## Work item
Return each entry word for word and skip its pictures.

Entries taken from a collection
____

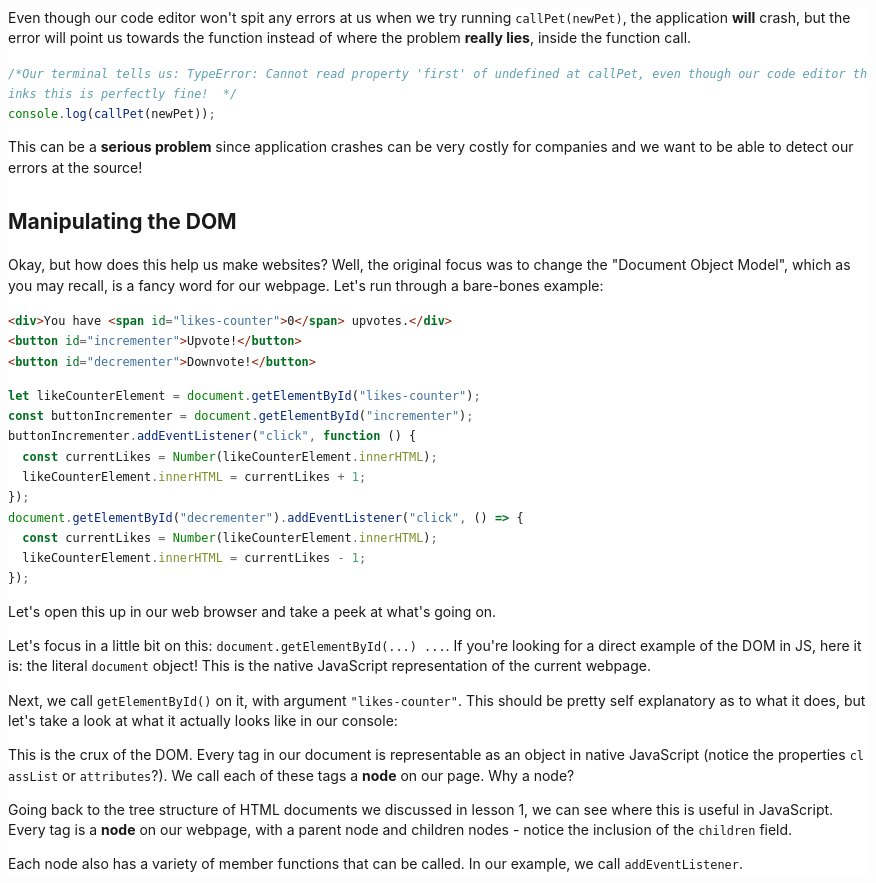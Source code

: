 Even though our code editor won't spit any errors at us when we try running `callPet(newPet)`, the application **will** crash, but the error will point us towards the function instead of where the problem **really lies**, inside the function call.

```js
/*Our terminal tells us: TypeError: Cannot read property 'first' of undefined at callPet, even though our code editor thinks this is perfectly fine!  */
console.log(callPet(newPet));
```

This can be a **serious problem** since application crashes can be very costly for companies and we want to be able to detect our errors at the source!

## Manipulating the DOM

Okay, but how does this help us make websites? Well, the original focus was to change the "Document Object Model", which as you may recall, is a fancy word for our webpage. Let's run through a bare-bones example:

```html
<div>You have <span id="likes-counter">0</span> upvotes.</div>
<button id="incrementer">Upvote!</button>
<button id="decrementer">Downvote!</button>
```

```js
let likeCounterElement = document.getElementById("likes-counter");
const buttonIncrementer = document.getElementById("incrementer");
buttonIncrementer.addEventListener("click", function () {
  const currentLikes = Number(likeCounterElement.innerHTML);
  likeCounterElement.innerHTML = currentLikes + 1;
});
document.getElementById("decrementer").addEventListener("click", () => {
  const currentLikes = Number(likeCounterElement.innerHTML);
  likeCounterElement.innerHTML = currentLikes - 1;
});
```

Let's open this up in our web browser and take a peek at what's going on.

Let's focus in a little bit on this: `document.getElementById(...) ...`. If you're looking for a direct example of the DOM in JS, here it is: the literal `document` object! This is the native JavaScript representation of the current webpage.

Next, we call `getElementById()` on it, with argument `"likes-counter"`. This should be pretty self explanatory as to what it does, but let's take a look at what it actually looks like in our console:

This is the crux of the DOM. Every tag in our document is representable as an object in native JavaScript (notice the properties `classList` or `attributes`?). We call each of these tags a **node** on our page. Why a node?

Going back to the tree structure of HTML documents we discussed in lesson 1, we can see where this is useful in JavaScript. Every tag is a **node** on our webpage, with a parent node and children nodes - notice the inclusion of the `children` field.

Each node also has a variety of member functions that can be called. In our example, we call `addEventListener`.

____

## Output below
Source code

: Even though our code editor won't spit any errors at us when we try running `callPet(newPet)`, the application **will** crash, but the error will point us towards the function instead of where the problem **really lies**, inside the function call.

```js
/*Our terminal tells us: TypeError: Cannot read property 'first' of undefined at callPet, even though our code editor thinks this is perfectly fine!  */
console.log(callPet(newPet));
```

This can be a **serious problem** since application crashes can be very costly for companies and we want to be able to detect our errors at the source!

## Manipulating the DOM

Okay, but how does this help us make websites? Well, the original focus was to change the "Document Object Model", which as you may recall, is a fancy word for our webpage. Let's run through a bare-bones example:

```html
<div>You have <span id="likes-counter">0</span> upvotes.</div>
<button id="incrementer">Upvote!</button>
<button id="decrementer">Downvote!</button>
```

```js
let likeCounterElement = document.getElementById("likes-counter");
const buttonIncrementer = document.getElementById("incrementer");
buttonIncrementer.addEventListener("click", function () {
  const currentLikes = Number(likeCounterElement.innerHTML);
  likeCounterElement.innerHTML = currentLikes + 1;
});
document.getElementById("decrementer").addEventListener("click", () => {
  const currentLikes = Number(likeCounterElement.innerHTML);
  likeCounterElement.innerHTML = currentLikes - 1;
});
```

Let's open this up in our web browser and take a peek at what's going on.

Let's focus in a little bit on this: `document.getElementById(...) ...`. If you're looking for a direct example of the DOM in JS, here it is: the literal `document` object! This is the native JavaScript representation of the current webpage.

Next, we call `getElementById()` on it, with argument `"likes-counter"`. This should be pretty self explanatory as to what it does, but let's take a look at what it actually looks like in our console:

This is the crux of the DOM. Every tag in our document is representable as an object in native JavaScript (notice the properties `classList` or `attributes`?). We call each of these tags a **node** on our page. Why a node?

Going back to the tree structure of HTML documents we discussed in lesson 1, we can see where this is useful in JavaScript. Every tag is a **node** on our webpage, with a parent node and children nodes - notice the inclusion of the `children` field.

Each node also has a variety of member functions that can be called. In our example, we call `addEventListener`.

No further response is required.